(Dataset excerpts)
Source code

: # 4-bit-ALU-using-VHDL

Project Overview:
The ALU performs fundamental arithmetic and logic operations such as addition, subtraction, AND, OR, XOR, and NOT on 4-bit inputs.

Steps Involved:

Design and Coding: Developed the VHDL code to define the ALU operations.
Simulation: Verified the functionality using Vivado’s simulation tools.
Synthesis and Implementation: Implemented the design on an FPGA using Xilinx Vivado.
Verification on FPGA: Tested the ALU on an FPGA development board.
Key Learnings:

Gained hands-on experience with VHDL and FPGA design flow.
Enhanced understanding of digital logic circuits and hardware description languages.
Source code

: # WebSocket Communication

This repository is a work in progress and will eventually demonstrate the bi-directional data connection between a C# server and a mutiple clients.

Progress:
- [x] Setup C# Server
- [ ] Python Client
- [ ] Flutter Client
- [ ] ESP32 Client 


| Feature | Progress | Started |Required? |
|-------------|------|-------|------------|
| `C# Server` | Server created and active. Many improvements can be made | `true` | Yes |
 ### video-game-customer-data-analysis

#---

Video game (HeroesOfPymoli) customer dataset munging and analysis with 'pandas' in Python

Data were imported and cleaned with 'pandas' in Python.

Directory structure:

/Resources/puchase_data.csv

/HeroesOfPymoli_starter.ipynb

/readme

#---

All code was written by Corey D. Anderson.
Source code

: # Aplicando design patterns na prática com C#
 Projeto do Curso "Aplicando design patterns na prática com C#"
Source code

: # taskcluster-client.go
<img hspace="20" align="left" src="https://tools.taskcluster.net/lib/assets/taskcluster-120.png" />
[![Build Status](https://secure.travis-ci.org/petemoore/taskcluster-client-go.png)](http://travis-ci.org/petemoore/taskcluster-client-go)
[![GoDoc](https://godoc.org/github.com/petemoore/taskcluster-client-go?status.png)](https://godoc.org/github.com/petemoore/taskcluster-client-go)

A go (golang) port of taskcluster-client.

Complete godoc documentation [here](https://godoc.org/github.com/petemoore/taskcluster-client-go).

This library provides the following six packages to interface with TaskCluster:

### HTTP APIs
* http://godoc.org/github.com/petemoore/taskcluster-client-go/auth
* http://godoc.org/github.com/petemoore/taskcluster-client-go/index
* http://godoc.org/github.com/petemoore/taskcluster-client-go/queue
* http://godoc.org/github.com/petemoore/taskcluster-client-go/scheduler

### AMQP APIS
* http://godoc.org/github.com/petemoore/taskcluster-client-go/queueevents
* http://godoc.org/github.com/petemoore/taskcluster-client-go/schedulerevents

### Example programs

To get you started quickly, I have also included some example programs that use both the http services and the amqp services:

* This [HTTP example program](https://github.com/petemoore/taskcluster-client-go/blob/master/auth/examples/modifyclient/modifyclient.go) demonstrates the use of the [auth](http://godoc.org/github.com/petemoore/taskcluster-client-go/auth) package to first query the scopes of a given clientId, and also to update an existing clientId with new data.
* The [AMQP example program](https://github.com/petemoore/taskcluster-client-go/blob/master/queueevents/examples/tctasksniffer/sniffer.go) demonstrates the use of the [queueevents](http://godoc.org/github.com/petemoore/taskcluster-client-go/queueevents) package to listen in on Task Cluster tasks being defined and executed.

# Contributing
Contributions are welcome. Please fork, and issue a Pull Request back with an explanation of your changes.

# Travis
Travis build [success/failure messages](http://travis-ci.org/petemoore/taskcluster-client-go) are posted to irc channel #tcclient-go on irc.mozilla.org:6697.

### Task item
The answer is every entry, repeated word for word.

### Solution below
Source code

: # 4-bit-ALU-using-VHDL

Project Overview:
The ALU performs fundamental arithmetic and logic operations such as addition, subtraction, AND, OR, XOR, and NOT on 4-bit inputs.

Steps Involved:

Design and Coding: Developed the VHDL code to define the ALU operations.
Simulation: Verified the functionality using Vivado’s simulation tools.
Synthesis and Implementation: Implemented the design on an FPGA using Xilinx Vivado.
Verification on FPGA: Tested the ALU on an FPGA development board.
Key Learnings:

Gained hands-on experience with VHDL and FPGA design flow.
Enhanced understanding of digital logic circuits and hardware description languages.
Source code

: # WebSocket Communication

This repository is a work in progress and will eventually demonstrate the bi-directional data connection between a C# server and a mutiple clients.

Progress:
- [x] Setup C# Server
- [ ] Python Client
- [ ] Flutter Client
- [ ] ESP32 Client 


| Feature | Progress | Started |Required? |
|-------------|------|-------|------------|
| `C# Server` | Server created and active. Many improvements can be made | `true` | Yes |
 ### video-game-customer-data-analysis

#---

Video game (HeroesOfPymoli) customer dataset munging and analysis with 'pandas' in Python

Data were imported and cleaned with 'pandas' in Python.

Directory structure:

/Resources/puchase_data.csv

/HeroesOfPymoli_starter.ipynb

/readme

#---

All code was written by Corey D. Anderson.
Source code

: # Aplicando design patterns na prática com C#
 Projeto do Curso "Aplicando design patterns na prática com C#"
Source code

: # taskcluster-client.go
<img hspace="20" align="left" src="https://tools.taskcluster.net/lib/assets/taskcluster-120.png" />
[![Build Status](https://secure.travis-ci.org/petemoore/taskcluster-client-go.png)](http://travis-ci.org/petemoore/taskcluster-client-go)
[![GoDoc](https://godoc.org/github.com/petemoore/taskcluster-client-go?status.png)](https://godoc.org/github.com/petemoore/taskcluster-client-go)

A go (golang) port of taskcluster-client.

Complete godoc documentation [here](https://godoc.org/github.com/petemoore/taskcluster-client-go).

This library provides the following six packages to interface with TaskCluster:

### HTTP APIs
* http://godoc.org/github.com/petemoore/taskcluster-client-go/auth
* http://godoc.org/github.com/petemoore/taskcluster-client-go/index
* http://godoc.org/github.com/petemoore/taskcluster-client-go/queue
* http://godoc.org/github.com/petemoore/taskcluster-client-go/scheduler

### AMQP APIS
* http://godoc.org/github.com/petemoore/taskcluster-client-go/queueevents
* http://godoc.org/github.com/petemoore/taskcluster-client-go/schedulerevents

### Example programs

To get you started quickly, I have also included some example programs that use both the http services and the amqp services:

* This [HTTP example program](https://github.com/petemoore/taskcluster-client-go/blob/master/auth/examples/modifyclient/modifyclient.go) demonstrates the use of the [auth](http://godoc.org/github.com/petemoore/taskcluster-client-go/auth) package to first query the scopes of a given clientId, and also to update an existing clientId with new data.
* The [AMQP example program](https://github.com/petemoore/taskcluster-client-go/blob/master/queueevents/examples/tctasksniffer/sniffer.go) demonstrates the use of the [queueevents](http://godoc.org/github.com/petemoore/taskcluster-client-go/queueevents) package to listen in on Task Cluster tasks being defined and executed.

# Contributing
Contributions are welcome. Please fork, and issue a Pull Request back with an explanation of your changes.

# Travis
Travis build [success/failure messages](http://travis-ci.org/petemoore/taskcluster-client-go) are posted to irc channel #tcclient-go on irc.mozilla.org:6697.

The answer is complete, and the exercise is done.